I’m using the jobs system to generate terrain data and run marching cubes. Everything is running fine until I suddenly get this error after the game is running for a minute A Native Collection has not been disposed, resulting in a memory leak.
The error is generated from the densityMap allocated here:
public TerrainChunk (int size, float voxelSize, MeshObject meshObject) {
this.meshObject = meshObject;
this.voxelSize = voxelSize;
this.size = size;
densityMap = new NativeArray<float>((size + 1).Pow(3), Allocator.Persistent, NativeArrayOptions.UninitializedMemory);
vertexCounter = new Counter(Allocator.Persistent);
}
I make sure to Dispose the native collection when I am done with it (when the game quits)
public void Dispose () {
CompleteRunningJobs();
densityMap.Dispose();
}
The system still gives me an error a little while after a job using the collection is completed. I understand that I didn’t dispose of the collection after the job completed, but that is kind of the point. It should stay alive as long as the terrain chunk is alive.
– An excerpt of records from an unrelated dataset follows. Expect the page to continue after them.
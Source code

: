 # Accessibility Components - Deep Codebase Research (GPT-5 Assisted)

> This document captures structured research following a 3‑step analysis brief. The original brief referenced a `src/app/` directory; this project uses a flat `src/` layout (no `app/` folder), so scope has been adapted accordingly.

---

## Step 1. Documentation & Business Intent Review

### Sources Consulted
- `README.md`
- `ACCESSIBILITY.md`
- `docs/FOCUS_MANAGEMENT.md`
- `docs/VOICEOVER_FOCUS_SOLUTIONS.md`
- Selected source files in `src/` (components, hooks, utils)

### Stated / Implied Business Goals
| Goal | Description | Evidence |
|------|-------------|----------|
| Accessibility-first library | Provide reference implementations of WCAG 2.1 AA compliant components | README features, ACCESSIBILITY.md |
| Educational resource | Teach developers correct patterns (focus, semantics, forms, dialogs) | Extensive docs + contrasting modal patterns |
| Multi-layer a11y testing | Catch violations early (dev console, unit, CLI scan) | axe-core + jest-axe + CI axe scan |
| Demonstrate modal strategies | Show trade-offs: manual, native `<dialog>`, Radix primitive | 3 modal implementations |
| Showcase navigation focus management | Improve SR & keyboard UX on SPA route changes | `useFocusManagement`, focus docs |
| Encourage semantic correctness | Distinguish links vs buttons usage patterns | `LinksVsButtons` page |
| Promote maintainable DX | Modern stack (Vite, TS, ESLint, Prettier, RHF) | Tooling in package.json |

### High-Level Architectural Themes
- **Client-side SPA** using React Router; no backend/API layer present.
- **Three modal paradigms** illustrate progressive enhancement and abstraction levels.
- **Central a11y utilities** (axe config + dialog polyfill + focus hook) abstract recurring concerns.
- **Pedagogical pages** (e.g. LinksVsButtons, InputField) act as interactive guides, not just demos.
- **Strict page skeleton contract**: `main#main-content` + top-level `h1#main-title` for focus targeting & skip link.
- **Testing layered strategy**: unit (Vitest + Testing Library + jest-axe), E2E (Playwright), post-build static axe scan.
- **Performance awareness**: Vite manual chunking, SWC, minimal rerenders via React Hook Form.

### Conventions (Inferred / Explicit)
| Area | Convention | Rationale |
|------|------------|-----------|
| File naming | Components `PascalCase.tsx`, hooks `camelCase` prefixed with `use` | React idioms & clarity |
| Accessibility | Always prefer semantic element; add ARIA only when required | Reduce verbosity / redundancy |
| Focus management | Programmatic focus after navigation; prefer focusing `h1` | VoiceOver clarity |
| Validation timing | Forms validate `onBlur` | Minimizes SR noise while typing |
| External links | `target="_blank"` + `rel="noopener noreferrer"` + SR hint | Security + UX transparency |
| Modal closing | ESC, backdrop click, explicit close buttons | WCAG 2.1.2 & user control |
That way I can reuse the collection when the user modifies the terrain.
The full source code is available here GitHub - KuroiRoy/Fast-Unity-Marching-Cubes: Marching Cubes with destructible terrain made in Unity utilizing latest Unity features, like collider baking on separate threads and setting raw mesh buffers.
Is there a way to avoid this error? Do I have to keep my data in a managed array until I run a new job on it?
Is it because I’m not keeping my native collection in a monobehaviour?